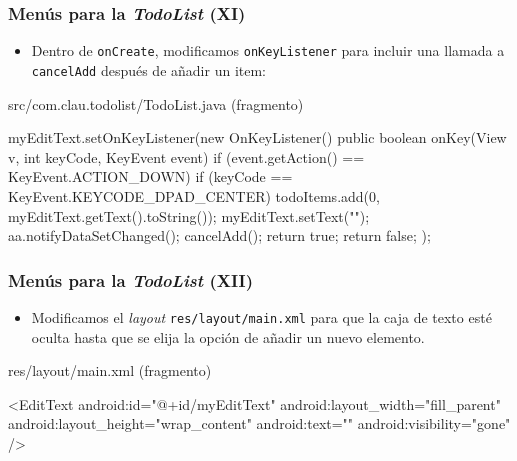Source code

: \documentclass[hyperref={pdfpagelabels=true},ucs]{beamer}
\begin{document}
\begin{frame}[fragile]
\frametitle{Menús para la \emph{TodoList} (XI)}

\begin{itemize}
\item Dentro de \verb|onCreate|, modificamos \verb|onKeyListener| para
  incluir una llamada a \verb|cancelAdd| después de añadir un item:
\end{itemize}

\begin{tiny}
\begin{block}{src/com.clau.todolist/TodoList.java (fragmento)}
\begin{java}
myEditText.setOnKeyListener(new OnKeyListener() {
  public boolean onKey(View v, int keyCode, KeyEvent event) {
    if (event.getAction() == KeyEvent.ACTION_DOWN)
      if (keyCode == KeyEvent.KEYCODE_DPAD_CENTER)
      {
        todoItems.add(0, myEditText.getText().toString());
        myEditText.setText("");
        aa.notifyDataSetChanged();
        cancelAdd();
        return true;
      }
    return false;
  }
});
\end{java}
\end{block}
\end{tiny}

\end{frame}


\begin{frame}[fragile]
\frametitle{Menús para la \emph{TodoList} (XII)}

\begin{itemize}
\item Modificamos el \emph{layout} \verb|res/layout/main.xml| para que
  la caja de texto esté oculta hasta que se elija la opción de
  añadir un nuevo elemento.
\end{itemize}

\begin{tiny}
\begin{block}{res/layout/main.xml (fragmento)}
\begin{xml}
<EditText
   android:id="@+id/myEditText"
   android:layout_width="fill_parent"
   android:layout_height="wrap_content"
   android:text=""
   android:visibility="gone"
/>
\end{xml}
\end{block}
\end{tiny}

\end{frame}
\end{document}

※ ※ ※

### WORK REQUEST
Set down the entries again without change. Leave the pictures out.

### SOLVED EXERCISE
Source code

: \documentclass[hyperref={pdfpagelabels=true},ucs]{beamer}
\begin{document}
\begin{frame}[fragile]
\frametitle{Menús para la \emph{TodoList} (XI)}

\begin{itemize}
\item Dentro de \verb|onCreate|, modificamos \verb|onKeyListener| para
  incluir una llamada a \verb|cancelAdd| después de añadir un item:
\end{itemize}

\begin{tiny}
\begin{block}{src/com.clau.todolist/TodoList.java (fragmento)}
\begin{java}
myEditText.setOnKeyListener(new OnKeyListener() {
  public boolean onKey(View v, int keyCode, KeyEvent event) {
    if (event.getAction() == KeyEvent.ACTION_DOWN)
      if (keyCode == KeyEvent.KEYCODE_DPAD_CENTER)
      {
        todoItems.add(0, myEditText.getText().toString());
        myEditText.setText("");
        aa.notifyDataSetChanged();
        cancelAdd();
        return true;
      }
    return false;
  }
});
\end{java}
\end{block}
\end{tiny}

\end{frame}


\begin{frame}[fragile]
\frametitle{Menús para la \emph{TodoList} (XII)}

\begin{itemize}
\item Modificamos el \emph{layout} \verb|res/layout/main.xml| para que
  la caja de texto esté oculta hasta que se elija la opción de
  añadir un nuevo elemento.
\end{itemize}

\begin{tiny}
\begin{block}{res/layout/main.xml (fragmento)}
\begin{xml}
<EditText
   android:id="@+id/myEditText"
   android:layout_width="fill_parent"
   android:layout_height="wrap_content"
   android:text=""
   android:visibility="gone"
/>
\end{xml}
\end{block}
\end{tiny}

\end{frame}
\end{document}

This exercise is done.